The New York Times admits, sort of, that it got duped by right-wing propagandists who appear to have succeeded in a plot to destroy ACORN, an organization that for four decades has aided and defended the poor and powerless across the United States.
In an op-ed column Sunday, the Times Public Editor Clark Hoyt said he has reviewed the available information and concluded that some key points of the right-wing presentation were false or misleading, including the claim that right-wing media activist James O'Keefe showed up at ACORN offices dressed in a pimp costume before getting legal advice on setting up a brothel.
"O'Keefe almost certainly did not go into the Acorn offices in the outlandish costume -- fur coat, goggle-like sunglasses, walking stick and broad-brimmed hat -- in which he appeared at the beginning and end of most of his videos," Hoyt wrote, adding that the Times was considering a correction regarding its earlier reporting that reflected this misleading point.
Hoyt also acknowledged that perhaps the most damning part of the ACORN sting story was wrong: ACORN staffers did not go along with a plan to use under-aged Salvadoran girls as prostitutes. Indeed, the staffers may have thought they were helping to protect the girls.
After reviewing the transcripts provided by a conservative organization, Hoyt accepted a criticism made by the liberal media critics at Fairness and Accuracy in Reporting, that O'Keefe and his supposed girlfriend indicated they were trying "to buy a house to protect child prostitutes from an abusive pimp."
"That's right," Hoyt wrote, regarding FAIR's characterization of the child-prostitute point.
However, Hoyt, who earlier had chastised the Times for not jumping on the ACORN scandal faster, insisted that criticism of ACORN employees for not objecting to the apparent illegality of O'Keefe's other fictitious schemes was still legitimate.
Hoyt said the ACORN workers should have protested any plans regarding a brothel, noting that one ACORN worker blithely warned, "Don't get caught, "cause it is against the law."
In other words, Hoyt isn't ready to admit that he joined the Times in a rush to judgment and thus helped destroy ACORN, which has seen its funding dry up, has shuttered many of its offices, and is expected to file for bankruptcy soon.
The ACORN case also underscores how vulnerable liberal and leftist groups are to the Right's enormous media power. One environmental activist told me recently that every progressive organization in Washington lives in fear that one mis-dotted "I"or one mis-crossed "T" could mean the end.
The massive right-wing media stretching from magazines, newspapers and books to radio, TV and the Internet also gives the Right the capability of stampeding the mainstream press against some disfavored politician or even against another media outlet that digs up unwelcomed information.
Think back, for instance, to 2004 and how a few right-wing operatives smeared Sen. John Kerry over his Vietnam War service, as CNN and other key mainstream outlets bought into the tales.

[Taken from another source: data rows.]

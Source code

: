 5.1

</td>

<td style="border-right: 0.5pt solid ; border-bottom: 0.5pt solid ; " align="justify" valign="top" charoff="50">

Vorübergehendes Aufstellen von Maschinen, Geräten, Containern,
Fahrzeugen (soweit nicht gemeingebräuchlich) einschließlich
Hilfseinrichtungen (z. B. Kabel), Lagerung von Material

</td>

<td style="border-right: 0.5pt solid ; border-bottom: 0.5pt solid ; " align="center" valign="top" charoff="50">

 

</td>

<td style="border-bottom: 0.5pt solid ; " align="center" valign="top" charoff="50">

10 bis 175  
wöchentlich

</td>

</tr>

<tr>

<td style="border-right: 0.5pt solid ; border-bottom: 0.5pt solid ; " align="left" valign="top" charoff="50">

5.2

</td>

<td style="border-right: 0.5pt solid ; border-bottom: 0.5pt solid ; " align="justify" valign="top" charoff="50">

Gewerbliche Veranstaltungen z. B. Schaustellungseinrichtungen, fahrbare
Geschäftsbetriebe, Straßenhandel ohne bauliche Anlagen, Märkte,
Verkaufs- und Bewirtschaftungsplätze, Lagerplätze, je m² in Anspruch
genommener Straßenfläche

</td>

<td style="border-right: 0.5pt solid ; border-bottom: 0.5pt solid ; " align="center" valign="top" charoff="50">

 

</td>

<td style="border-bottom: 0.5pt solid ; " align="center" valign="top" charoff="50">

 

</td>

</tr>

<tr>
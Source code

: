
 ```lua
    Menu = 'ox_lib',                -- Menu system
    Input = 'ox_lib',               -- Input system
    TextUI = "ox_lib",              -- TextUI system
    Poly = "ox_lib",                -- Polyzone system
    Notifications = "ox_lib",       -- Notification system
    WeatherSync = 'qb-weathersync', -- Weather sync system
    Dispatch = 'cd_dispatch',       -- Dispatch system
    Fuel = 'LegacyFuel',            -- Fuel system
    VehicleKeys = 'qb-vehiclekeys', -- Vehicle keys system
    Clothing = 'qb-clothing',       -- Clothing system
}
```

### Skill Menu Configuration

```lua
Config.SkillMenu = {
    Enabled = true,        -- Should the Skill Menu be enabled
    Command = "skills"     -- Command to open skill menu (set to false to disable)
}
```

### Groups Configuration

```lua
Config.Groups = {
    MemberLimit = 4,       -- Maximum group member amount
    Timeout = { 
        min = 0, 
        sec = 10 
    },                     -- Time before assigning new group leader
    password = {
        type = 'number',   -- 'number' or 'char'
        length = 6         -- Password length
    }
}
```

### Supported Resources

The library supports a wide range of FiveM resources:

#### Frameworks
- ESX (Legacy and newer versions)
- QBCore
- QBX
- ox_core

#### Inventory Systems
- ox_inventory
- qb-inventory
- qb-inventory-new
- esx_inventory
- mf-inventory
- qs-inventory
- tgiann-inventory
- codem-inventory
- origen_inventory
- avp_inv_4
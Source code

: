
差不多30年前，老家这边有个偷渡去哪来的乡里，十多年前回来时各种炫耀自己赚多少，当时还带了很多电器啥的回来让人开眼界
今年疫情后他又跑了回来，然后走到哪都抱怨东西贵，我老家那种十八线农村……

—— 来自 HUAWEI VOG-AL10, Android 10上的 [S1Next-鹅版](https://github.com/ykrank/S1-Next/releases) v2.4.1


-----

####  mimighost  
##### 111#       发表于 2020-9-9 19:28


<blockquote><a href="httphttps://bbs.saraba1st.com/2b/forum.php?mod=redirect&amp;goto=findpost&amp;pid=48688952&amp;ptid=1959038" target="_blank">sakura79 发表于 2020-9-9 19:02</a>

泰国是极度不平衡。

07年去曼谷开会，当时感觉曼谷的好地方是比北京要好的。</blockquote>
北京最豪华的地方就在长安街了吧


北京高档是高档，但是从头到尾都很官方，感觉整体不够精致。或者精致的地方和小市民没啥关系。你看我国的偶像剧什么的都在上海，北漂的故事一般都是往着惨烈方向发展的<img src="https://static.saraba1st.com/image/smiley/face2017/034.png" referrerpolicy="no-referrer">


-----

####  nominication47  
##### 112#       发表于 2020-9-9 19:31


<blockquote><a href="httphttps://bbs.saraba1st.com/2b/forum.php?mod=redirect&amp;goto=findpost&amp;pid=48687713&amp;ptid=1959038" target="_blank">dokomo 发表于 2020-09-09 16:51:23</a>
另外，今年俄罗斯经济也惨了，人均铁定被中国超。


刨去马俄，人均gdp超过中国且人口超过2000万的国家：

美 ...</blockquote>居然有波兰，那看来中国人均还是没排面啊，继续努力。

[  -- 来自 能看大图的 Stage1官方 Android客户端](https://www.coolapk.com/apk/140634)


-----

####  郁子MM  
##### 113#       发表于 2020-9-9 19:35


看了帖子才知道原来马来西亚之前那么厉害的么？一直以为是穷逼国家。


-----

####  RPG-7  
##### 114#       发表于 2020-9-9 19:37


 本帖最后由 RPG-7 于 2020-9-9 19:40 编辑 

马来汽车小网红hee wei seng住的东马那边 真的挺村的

Or how right-wing bloggers put in play a claim that CBS's "60 Minutes -2" had published bogus memos about George W. Bush blowing off his Vietnam-era National Guard duty. The right-wing claim was that IBM Selectric typewriters in the early 1970s couldn't do superscripts for the "th" or "st" after a number, when, in fact, they could.

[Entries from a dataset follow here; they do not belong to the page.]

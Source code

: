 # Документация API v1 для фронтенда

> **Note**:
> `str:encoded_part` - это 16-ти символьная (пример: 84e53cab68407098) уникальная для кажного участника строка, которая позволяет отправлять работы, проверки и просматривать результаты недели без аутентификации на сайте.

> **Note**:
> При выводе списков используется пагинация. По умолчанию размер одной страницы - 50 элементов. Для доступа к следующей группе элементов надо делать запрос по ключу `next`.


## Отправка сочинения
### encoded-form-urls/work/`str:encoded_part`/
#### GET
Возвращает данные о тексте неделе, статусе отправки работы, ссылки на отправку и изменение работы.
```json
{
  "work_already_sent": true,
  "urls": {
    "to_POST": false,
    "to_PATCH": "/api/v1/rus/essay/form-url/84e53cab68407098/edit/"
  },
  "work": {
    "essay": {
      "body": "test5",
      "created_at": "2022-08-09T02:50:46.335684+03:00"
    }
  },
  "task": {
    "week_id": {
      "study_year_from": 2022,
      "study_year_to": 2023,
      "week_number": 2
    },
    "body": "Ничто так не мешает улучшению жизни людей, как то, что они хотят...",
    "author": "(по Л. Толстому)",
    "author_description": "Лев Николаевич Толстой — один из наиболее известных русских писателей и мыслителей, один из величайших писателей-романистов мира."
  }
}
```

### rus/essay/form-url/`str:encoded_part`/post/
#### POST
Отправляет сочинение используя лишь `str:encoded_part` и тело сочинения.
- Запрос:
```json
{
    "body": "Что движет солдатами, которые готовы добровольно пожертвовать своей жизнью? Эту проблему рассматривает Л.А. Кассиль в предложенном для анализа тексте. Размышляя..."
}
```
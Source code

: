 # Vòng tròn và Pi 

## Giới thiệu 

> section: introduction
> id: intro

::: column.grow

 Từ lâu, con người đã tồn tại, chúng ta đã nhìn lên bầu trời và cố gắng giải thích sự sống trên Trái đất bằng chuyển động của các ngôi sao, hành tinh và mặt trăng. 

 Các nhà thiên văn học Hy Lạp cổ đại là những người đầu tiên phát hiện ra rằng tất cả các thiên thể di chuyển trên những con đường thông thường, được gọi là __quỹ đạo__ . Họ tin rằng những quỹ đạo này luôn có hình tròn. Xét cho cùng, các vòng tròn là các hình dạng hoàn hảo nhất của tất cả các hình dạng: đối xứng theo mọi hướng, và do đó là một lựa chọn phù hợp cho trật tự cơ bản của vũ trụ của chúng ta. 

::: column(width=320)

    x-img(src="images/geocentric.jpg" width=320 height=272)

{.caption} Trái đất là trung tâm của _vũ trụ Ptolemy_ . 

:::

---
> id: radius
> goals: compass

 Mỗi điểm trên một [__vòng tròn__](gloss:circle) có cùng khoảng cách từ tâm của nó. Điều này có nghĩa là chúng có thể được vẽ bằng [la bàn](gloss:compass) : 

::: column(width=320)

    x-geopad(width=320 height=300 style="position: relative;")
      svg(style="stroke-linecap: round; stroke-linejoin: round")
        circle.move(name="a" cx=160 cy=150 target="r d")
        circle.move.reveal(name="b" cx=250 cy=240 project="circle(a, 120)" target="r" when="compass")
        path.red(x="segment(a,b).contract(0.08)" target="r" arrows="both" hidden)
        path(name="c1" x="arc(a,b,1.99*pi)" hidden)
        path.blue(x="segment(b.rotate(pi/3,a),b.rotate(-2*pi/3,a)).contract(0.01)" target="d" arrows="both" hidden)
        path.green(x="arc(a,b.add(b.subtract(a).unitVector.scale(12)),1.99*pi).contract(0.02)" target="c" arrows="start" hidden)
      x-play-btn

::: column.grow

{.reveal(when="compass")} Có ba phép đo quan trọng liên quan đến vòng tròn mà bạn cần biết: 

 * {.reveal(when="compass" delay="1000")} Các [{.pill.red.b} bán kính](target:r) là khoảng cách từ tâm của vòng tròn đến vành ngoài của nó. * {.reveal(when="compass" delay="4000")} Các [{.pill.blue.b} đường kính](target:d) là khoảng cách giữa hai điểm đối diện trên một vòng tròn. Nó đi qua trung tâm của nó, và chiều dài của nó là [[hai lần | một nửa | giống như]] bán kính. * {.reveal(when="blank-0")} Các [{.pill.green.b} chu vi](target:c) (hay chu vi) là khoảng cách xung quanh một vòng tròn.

Even though the Selectric claim proved false and despite the fact that the content of the purported memos was true CBS succumbed to furious complaints from Bush's media defenders. Four producers were fired; longtime anchor Dan Rather was forced out; and the program was shut down.
So, from the point of view of mainstream journalists, it's clear that the smart career path is to run with the right-wing stampedes and never to get caught in the way.
Yet, the American Left continues to downplay or ignore the need to support independent media that could resist or counter the Right's pressures.